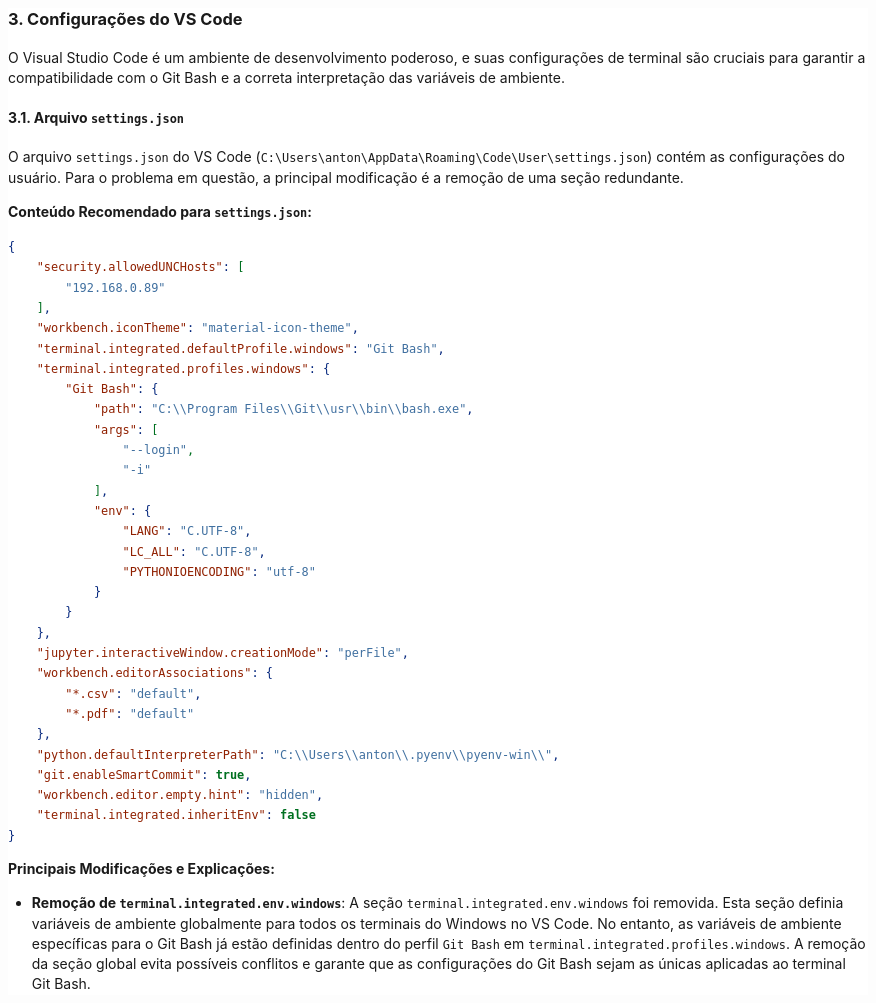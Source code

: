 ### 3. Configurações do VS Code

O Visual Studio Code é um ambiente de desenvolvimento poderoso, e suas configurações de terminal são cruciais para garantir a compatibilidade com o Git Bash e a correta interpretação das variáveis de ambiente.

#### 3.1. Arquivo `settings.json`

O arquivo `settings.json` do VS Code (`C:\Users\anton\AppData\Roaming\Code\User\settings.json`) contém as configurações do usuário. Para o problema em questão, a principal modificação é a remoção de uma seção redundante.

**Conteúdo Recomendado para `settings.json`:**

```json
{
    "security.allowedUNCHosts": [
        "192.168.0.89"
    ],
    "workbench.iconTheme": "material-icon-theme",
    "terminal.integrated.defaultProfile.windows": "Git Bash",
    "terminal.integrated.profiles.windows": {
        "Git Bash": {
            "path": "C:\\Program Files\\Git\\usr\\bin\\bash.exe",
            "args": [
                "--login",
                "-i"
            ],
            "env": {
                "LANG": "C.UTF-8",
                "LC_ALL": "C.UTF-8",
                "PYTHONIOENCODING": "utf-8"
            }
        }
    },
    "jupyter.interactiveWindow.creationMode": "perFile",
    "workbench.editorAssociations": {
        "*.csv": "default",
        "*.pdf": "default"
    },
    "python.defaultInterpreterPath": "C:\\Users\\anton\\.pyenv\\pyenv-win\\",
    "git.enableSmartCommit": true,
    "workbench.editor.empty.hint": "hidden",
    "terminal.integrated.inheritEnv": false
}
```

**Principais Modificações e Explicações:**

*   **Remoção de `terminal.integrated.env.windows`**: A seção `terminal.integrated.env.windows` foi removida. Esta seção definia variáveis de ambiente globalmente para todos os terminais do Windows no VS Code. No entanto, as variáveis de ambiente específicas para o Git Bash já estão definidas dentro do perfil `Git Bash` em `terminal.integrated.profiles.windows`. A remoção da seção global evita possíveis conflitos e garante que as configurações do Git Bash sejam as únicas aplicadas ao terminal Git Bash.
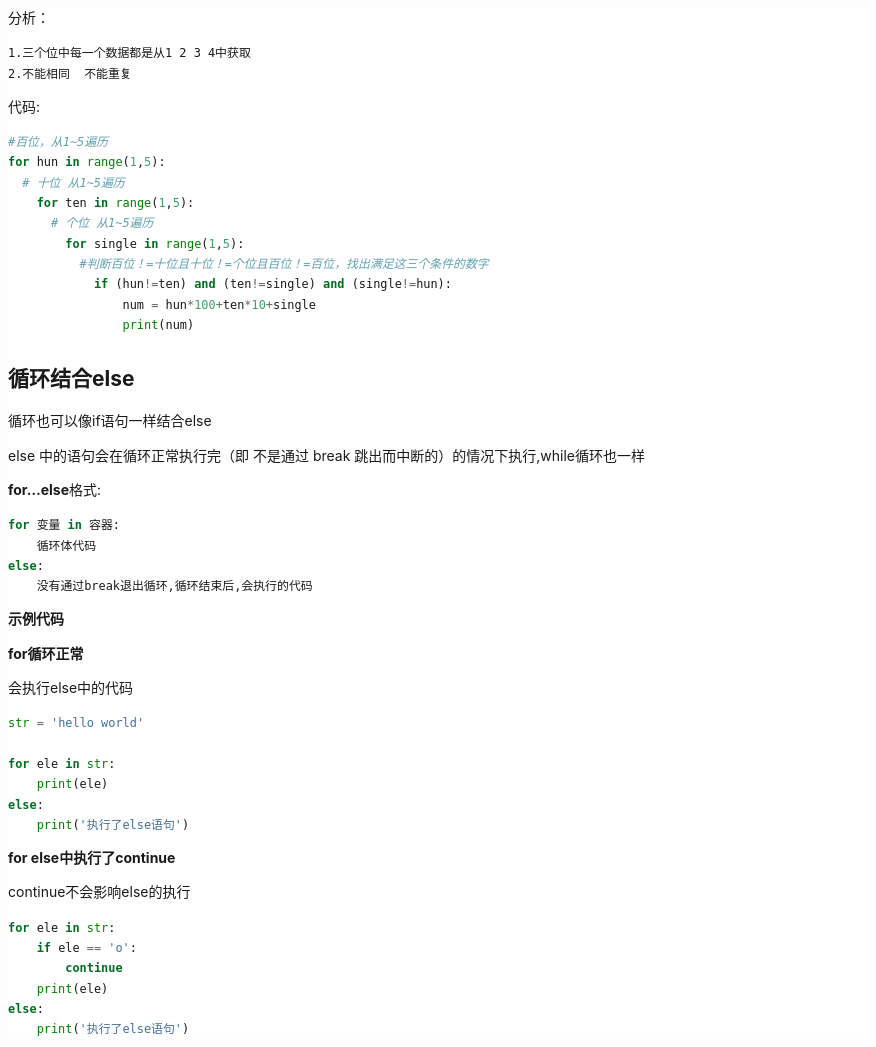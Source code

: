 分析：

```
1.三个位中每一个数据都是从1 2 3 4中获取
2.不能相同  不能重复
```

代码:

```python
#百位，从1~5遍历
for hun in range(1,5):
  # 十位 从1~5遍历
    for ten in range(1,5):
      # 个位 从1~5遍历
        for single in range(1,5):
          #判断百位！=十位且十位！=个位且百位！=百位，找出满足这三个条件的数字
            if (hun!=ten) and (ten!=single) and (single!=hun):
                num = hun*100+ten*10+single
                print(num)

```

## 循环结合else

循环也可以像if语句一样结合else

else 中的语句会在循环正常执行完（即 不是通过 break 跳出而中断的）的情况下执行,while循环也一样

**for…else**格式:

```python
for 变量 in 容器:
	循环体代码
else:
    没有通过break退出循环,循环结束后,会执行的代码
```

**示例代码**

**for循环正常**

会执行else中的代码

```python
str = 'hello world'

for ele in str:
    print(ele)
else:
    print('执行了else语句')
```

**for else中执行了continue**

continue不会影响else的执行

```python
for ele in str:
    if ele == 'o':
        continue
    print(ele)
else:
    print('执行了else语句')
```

########################################

Count every line in the listing above where the string "ambiente" occurs, and report the count and nothing more.

2